[Stored data]
# # # # # # #

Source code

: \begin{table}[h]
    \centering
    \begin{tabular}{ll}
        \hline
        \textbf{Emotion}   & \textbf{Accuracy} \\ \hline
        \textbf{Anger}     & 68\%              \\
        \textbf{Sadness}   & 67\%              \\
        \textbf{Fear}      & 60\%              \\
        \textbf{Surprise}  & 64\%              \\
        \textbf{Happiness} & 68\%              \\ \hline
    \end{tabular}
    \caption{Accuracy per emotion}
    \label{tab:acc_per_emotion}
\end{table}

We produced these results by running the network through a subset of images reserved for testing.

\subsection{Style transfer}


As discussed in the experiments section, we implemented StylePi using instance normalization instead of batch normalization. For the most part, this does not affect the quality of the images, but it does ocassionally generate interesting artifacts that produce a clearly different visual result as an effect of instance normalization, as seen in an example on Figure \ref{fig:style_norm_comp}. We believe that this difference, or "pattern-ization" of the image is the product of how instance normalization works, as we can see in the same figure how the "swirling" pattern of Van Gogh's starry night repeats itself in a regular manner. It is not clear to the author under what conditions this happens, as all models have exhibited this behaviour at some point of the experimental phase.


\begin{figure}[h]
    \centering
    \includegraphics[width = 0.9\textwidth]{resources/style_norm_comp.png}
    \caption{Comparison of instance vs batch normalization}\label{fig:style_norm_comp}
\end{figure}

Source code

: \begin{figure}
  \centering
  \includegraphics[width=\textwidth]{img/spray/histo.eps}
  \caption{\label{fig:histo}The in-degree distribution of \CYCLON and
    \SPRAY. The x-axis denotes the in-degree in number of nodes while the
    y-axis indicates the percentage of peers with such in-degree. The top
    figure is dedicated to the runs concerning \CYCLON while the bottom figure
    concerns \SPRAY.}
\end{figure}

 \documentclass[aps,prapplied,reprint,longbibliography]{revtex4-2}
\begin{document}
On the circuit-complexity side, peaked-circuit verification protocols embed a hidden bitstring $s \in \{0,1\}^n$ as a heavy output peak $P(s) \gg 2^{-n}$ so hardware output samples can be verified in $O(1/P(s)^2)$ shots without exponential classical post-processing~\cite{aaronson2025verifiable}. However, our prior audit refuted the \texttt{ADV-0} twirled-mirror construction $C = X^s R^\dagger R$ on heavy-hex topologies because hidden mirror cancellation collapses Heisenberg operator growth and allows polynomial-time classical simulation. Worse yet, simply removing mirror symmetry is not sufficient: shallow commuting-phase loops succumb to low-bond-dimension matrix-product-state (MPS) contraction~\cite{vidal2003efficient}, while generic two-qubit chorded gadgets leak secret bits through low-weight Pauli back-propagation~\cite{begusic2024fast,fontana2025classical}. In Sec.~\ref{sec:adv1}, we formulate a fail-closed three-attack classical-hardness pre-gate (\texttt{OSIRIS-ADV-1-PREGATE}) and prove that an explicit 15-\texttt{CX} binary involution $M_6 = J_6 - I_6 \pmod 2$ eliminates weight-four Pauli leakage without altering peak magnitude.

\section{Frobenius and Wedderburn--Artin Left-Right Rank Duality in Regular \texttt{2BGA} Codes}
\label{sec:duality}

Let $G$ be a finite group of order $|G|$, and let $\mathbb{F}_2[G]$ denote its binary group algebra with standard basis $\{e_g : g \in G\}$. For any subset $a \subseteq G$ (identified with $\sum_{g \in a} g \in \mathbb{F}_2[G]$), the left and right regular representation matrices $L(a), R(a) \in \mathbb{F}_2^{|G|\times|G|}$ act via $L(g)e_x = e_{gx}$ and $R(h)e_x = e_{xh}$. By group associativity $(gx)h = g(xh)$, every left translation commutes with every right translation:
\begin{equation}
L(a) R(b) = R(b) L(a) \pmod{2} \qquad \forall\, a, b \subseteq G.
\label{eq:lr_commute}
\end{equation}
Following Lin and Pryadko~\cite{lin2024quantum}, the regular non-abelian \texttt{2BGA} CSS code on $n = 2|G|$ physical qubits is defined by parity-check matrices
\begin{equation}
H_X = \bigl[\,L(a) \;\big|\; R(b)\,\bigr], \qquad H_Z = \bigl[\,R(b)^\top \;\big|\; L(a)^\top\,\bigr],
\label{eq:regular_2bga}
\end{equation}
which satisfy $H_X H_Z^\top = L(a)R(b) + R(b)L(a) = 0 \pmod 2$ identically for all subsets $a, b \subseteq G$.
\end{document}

# # # # # # #

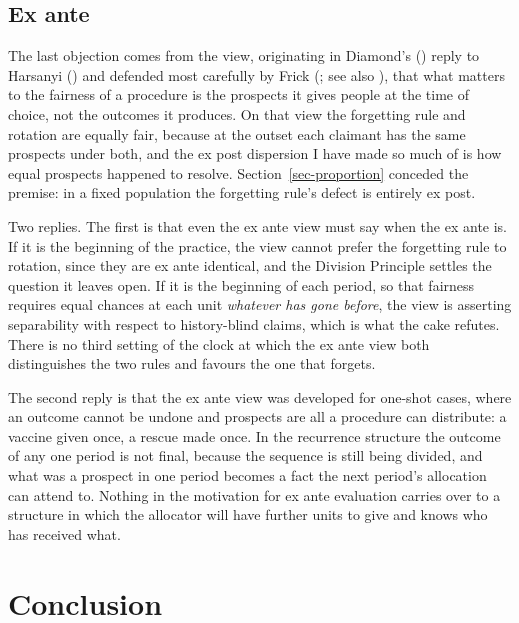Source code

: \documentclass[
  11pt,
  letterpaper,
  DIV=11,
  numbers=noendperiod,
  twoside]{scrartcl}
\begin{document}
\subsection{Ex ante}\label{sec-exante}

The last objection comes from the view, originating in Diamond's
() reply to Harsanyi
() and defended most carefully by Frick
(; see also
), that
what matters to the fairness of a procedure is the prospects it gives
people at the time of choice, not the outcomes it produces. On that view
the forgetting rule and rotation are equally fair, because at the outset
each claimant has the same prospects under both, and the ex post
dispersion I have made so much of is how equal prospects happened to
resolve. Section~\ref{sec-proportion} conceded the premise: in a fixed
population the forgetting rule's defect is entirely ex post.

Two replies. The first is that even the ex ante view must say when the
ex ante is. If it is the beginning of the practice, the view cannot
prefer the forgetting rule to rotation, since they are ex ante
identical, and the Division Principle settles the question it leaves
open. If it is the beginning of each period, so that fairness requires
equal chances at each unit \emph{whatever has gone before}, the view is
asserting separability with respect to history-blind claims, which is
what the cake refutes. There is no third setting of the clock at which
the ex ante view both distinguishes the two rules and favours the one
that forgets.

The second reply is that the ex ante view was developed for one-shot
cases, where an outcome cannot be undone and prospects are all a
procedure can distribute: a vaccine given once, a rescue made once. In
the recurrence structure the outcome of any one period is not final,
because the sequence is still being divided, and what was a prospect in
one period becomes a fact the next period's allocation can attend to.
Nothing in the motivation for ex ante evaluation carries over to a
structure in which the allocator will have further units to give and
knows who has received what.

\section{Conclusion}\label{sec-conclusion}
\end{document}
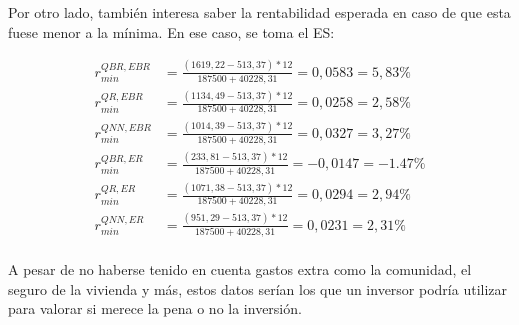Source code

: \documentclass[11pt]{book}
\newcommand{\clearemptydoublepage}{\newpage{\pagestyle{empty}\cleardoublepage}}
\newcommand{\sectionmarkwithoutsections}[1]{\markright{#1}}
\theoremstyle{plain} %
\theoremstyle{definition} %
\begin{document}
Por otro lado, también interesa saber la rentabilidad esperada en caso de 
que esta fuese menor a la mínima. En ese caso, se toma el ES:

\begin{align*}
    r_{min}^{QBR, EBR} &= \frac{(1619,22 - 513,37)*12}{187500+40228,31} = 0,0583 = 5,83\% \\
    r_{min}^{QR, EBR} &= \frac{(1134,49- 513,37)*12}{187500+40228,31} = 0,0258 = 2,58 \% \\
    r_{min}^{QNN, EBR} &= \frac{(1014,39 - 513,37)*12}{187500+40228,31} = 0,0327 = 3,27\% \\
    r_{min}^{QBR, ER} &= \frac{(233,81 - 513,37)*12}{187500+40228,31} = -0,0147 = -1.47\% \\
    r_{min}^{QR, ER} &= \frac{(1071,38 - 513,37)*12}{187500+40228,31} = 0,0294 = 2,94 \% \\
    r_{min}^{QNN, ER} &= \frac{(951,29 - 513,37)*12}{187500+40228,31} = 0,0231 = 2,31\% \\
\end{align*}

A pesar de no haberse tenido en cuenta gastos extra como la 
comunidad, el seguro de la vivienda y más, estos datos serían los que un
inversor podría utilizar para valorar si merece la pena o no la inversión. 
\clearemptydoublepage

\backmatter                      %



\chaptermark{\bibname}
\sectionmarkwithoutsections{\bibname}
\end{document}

# # # # # # #

- **EXERCISE GOAL**
Say only how many lines among the entries above contain the string "qquad".

- **SOLVED PROBLEM**
2